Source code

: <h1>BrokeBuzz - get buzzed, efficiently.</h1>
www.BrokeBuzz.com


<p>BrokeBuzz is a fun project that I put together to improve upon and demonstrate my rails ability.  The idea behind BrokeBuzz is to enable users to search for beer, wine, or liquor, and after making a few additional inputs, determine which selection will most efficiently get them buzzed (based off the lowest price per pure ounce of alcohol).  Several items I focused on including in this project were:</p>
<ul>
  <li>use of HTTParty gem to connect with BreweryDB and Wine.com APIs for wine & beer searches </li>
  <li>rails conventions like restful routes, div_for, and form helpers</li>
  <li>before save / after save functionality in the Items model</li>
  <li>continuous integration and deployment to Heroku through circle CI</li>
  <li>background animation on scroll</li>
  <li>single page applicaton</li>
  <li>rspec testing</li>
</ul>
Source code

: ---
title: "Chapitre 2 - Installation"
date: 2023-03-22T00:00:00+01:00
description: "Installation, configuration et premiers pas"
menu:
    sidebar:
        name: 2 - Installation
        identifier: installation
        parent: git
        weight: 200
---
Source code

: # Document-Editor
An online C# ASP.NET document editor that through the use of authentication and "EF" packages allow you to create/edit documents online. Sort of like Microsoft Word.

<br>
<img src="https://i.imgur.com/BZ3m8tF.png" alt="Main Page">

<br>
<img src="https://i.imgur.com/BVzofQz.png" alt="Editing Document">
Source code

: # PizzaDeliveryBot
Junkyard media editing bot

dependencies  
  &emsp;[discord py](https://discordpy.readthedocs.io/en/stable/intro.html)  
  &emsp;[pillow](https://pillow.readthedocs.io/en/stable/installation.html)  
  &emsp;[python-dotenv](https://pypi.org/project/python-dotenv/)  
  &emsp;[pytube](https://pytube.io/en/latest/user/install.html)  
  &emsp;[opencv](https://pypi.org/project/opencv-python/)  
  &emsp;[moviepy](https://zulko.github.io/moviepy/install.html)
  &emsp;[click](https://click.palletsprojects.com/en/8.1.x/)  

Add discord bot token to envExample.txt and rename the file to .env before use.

Aim of the exercise: Copy the records above, keeping each line identical.

Finished exercise:
Source code

: <h1>BrokeBuzz - get buzzed, efficiently.</h1>
www.BrokeBuzz.com


<p>BrokeBuzz is a fun project that I put together to improve upon and demonstrate my rails ability.  The idea behind BrokeBuzz is to enable users to search for beer, wine, or liquor, and after making a few additional inputs, determine which selection will most efficiently get them buzzed (based off the lowest price per pure ounce of alcohol).  Several items I focused on including in this project were:</p>
<ul>
  <li>use of HTTParty gem to connect with BreweryDB and Wine.com APIs for wine & beer searches </li>
  <li>rails conventions like restful routes, div_for, and form helpers</li>
  <li>before save / after save functionality in the Items model</li>
  <li>continuous integration and deployment to Heroku through circle CI</li>
  <li>background animation on scroll</li>
  <li>single page applicaton</li>
  <li>rspec testing</li>
</ul>
Source code

: ---
title: "Chapitre 2 - Installation"
date: 2023-03-22T00:00:00+01:00
description: "Installation, configuration et premiers pas"
menu:
    sidebar:
        name: 2 - Installation
        identifier: installation
        parent: git
        weight: 200
---
Source code

: # Document-Editor
An online C# ASP.NET document editor that through the use of authentication and "EF" packages allow you to create/edit documents online. Sort of like Microsoft Word.

<br>
<img src="https://i.imgur.com/BZ3m8tF.png" alt="Main Page">

<br>
<img src="https://i.imgur.com/BVzofQz.png" alt="Editing Document">
Source code

: # PizzaDeliveryBot
Junkyard media editing bot

dependencies  
  &emsp;[discord py](https://discordpy.readthedocs.io/en/stable/intro.html)  
  &emsp;[pillow](https://pillow.readthedocs.io/en/stable/installation.html)  
  &emsp;[python-dotenv](https://pypi.org/project/python-dotenv/)  
  &emsp;[pytube](https://pytube.io/en/latest/user/install.html)  
  &emsp;[opencv](https://pypi.org/project/opencv-python/)  
  &emsp;[moviepy](https://zulko.github.io/moviepy/install.html)
  &emsp;[click](https://click.palletsprojects.com/en/8.1.x/)  

Add discord bot token to envExample.txt and rename the file to .env before use.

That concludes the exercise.